Casi en el mismo instante, se oyeron en los muelles unos espantosos gritos, acompañados de nutridas descargas de fusilería y de espingarda.
Por los puentes que cruzaban los amplios y pintorescos canales, centenares de malayos huían a la desbandada, ferozmente perseguidos por los chinos, que lanzaban gritos salvajes.
Algunos grupos de soldados, apostados en un extremo de los puentes, habían abierto fuego para proteger a los súbditos del sultán de una carnicería.

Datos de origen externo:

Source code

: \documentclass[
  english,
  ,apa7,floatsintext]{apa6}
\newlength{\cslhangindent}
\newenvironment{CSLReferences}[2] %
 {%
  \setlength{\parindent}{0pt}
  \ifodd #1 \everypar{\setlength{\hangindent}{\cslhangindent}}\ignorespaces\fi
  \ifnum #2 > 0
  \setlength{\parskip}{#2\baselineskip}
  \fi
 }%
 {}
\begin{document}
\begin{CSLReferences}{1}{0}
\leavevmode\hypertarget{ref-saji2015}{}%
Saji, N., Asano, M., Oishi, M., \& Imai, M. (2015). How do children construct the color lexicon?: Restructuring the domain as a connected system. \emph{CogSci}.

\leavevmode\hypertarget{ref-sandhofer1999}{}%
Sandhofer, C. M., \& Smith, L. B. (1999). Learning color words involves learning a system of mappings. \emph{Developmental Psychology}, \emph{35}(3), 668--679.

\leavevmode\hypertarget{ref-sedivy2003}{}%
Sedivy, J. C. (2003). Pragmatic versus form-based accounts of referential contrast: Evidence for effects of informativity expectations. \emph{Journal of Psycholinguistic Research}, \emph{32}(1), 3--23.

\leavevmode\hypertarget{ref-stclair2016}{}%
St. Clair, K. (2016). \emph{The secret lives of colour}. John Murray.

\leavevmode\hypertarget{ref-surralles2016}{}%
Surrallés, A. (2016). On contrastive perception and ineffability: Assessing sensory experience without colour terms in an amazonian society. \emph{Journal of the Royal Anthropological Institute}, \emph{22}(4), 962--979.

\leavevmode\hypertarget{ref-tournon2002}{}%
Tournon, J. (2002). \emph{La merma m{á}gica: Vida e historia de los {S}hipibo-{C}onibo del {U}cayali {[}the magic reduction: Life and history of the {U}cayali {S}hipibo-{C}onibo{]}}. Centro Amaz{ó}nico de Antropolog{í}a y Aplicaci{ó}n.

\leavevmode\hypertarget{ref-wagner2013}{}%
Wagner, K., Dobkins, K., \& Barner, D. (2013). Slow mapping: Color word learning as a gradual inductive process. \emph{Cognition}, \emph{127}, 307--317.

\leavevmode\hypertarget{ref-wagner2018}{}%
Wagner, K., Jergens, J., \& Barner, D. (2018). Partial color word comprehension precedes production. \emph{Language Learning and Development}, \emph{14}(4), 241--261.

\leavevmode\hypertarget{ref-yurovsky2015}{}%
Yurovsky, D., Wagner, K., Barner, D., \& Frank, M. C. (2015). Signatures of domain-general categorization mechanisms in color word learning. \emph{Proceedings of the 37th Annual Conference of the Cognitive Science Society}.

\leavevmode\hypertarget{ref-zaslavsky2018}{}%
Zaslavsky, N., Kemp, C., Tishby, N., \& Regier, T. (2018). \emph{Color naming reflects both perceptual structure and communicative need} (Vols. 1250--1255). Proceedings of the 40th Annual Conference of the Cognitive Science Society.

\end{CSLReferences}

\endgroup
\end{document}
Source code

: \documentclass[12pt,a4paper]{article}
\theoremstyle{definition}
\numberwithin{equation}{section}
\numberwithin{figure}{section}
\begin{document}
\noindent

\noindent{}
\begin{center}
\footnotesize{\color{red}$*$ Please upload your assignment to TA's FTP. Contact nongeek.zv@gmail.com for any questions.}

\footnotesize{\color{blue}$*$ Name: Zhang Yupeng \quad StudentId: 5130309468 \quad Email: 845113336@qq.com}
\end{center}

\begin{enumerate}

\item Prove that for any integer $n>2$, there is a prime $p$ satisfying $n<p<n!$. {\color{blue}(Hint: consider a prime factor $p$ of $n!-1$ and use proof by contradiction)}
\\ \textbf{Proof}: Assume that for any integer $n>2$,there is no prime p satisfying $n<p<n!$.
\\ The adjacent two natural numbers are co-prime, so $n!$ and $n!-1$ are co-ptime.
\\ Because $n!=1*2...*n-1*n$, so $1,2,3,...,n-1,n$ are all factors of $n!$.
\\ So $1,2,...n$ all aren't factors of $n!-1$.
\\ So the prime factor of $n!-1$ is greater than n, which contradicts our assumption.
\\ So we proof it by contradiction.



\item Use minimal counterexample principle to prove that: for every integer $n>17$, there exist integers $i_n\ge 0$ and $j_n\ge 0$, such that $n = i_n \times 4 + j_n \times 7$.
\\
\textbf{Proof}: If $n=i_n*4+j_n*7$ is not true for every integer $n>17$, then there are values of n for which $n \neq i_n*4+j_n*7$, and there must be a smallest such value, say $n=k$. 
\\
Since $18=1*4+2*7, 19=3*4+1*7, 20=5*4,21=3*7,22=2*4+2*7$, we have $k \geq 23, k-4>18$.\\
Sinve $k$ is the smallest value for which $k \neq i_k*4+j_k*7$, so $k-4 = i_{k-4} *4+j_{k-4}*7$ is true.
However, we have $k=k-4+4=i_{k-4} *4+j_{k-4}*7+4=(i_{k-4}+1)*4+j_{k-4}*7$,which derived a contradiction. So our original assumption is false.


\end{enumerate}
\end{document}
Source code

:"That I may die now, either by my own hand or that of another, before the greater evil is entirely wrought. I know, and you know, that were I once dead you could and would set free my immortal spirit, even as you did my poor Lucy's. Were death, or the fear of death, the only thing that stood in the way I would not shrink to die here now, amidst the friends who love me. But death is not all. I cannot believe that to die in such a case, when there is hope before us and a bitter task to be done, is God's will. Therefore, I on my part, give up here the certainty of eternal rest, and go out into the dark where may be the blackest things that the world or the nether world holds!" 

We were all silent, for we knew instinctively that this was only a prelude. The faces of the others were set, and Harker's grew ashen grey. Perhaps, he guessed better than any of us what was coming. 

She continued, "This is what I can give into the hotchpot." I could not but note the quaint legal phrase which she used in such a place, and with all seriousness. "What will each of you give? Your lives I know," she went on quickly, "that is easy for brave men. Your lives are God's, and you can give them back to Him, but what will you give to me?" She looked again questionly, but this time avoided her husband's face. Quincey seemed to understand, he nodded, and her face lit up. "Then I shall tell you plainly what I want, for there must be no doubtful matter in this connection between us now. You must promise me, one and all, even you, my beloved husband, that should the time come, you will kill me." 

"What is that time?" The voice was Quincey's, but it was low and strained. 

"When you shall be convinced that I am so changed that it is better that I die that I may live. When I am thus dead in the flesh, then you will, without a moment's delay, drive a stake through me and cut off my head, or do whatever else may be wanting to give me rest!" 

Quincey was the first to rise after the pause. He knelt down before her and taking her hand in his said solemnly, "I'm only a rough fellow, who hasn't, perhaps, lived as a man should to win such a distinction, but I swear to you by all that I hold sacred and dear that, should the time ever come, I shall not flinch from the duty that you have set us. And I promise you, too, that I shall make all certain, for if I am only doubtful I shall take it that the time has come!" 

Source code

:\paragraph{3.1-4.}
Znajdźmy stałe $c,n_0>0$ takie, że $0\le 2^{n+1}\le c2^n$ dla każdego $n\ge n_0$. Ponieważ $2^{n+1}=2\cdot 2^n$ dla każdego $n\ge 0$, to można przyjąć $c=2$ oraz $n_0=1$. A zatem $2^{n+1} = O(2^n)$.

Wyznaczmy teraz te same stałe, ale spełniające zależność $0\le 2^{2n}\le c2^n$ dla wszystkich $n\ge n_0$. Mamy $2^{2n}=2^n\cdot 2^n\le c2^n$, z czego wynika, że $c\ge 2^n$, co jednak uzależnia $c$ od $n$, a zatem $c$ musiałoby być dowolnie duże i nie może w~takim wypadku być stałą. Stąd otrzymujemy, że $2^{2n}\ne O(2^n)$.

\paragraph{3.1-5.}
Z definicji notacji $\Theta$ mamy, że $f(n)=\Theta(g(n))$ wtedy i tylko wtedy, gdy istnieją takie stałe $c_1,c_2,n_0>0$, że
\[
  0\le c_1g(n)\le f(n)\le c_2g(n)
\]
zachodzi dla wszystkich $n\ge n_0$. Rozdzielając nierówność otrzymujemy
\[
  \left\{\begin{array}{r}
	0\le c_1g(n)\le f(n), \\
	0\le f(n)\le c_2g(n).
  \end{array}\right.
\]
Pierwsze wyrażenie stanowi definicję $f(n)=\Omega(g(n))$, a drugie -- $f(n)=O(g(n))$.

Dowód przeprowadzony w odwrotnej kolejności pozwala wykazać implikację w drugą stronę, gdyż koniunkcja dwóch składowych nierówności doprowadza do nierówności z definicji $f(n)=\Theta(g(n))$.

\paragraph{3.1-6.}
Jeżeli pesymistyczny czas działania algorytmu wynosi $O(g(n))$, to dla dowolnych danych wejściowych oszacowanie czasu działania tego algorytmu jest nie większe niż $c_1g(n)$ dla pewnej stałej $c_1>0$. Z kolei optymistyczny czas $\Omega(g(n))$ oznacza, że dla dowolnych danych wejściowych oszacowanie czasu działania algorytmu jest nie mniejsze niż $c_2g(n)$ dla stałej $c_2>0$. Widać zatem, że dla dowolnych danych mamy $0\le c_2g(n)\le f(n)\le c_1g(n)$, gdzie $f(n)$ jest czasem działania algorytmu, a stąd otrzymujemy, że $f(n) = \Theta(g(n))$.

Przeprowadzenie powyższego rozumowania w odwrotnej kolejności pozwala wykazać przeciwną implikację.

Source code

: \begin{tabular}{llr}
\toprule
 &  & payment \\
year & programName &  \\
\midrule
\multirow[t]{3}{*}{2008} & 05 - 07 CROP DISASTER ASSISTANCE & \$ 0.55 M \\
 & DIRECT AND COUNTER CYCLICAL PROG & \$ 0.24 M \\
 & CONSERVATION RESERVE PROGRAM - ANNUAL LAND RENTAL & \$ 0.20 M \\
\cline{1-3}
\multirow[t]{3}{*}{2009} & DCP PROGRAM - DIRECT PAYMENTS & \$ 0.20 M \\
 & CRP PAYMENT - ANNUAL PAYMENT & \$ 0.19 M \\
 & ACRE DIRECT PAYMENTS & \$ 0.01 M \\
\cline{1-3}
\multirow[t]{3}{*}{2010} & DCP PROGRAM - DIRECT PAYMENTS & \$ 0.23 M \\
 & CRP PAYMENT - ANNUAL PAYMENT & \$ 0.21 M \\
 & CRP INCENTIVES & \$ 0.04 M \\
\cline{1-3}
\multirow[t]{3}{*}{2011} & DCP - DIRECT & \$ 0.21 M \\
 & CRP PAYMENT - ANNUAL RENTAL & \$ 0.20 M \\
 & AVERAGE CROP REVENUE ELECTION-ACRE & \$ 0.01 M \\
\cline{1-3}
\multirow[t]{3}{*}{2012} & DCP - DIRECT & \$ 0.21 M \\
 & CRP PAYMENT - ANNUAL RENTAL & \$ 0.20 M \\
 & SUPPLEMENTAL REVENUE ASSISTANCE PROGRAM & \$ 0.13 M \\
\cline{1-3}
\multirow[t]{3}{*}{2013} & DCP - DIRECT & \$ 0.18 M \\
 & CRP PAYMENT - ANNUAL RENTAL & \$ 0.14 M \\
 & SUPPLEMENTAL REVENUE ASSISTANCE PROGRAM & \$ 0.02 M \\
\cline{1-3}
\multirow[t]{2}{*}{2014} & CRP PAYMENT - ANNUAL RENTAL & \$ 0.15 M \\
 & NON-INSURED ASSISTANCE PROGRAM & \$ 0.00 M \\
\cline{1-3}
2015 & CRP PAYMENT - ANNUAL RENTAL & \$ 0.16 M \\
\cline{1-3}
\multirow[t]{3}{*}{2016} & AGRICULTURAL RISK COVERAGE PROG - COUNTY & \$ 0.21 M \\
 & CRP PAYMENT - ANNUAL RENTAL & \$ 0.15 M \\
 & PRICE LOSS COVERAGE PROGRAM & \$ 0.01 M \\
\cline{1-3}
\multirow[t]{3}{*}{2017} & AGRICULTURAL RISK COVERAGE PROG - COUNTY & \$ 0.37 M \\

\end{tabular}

Yáñez subió al puente de mando y vio, a través del humo que se alzaba de los barrios, cómo desembocaban al fin en la ciudad las nutridas y aguerridas huestes del Tigre de Malasia y de Tremal-Naik.
Cincuenta horas de combate no habían debilitado a las fuerzas de aquellos terribles hombres. Tras abrirse paso por el río y rechazar sin descanso a la guardia del sultán, habían conseguido atacar la ciudad, después de matar a los defensores de los
kotte,
y avanzaban ahora hacia los muelles, listos para embarcar y reanudar la tremenda batalla con renovado vigor.
—¡Que nadie abandone el yate! —gritó Yáñez—. Si las cañoneras hacen fuego, responded como mejor podáis.
Dicho esto, se dirigió a popa y saltó al muelle, en el cual había atracado el pequeño buque para oponer la última resistencia.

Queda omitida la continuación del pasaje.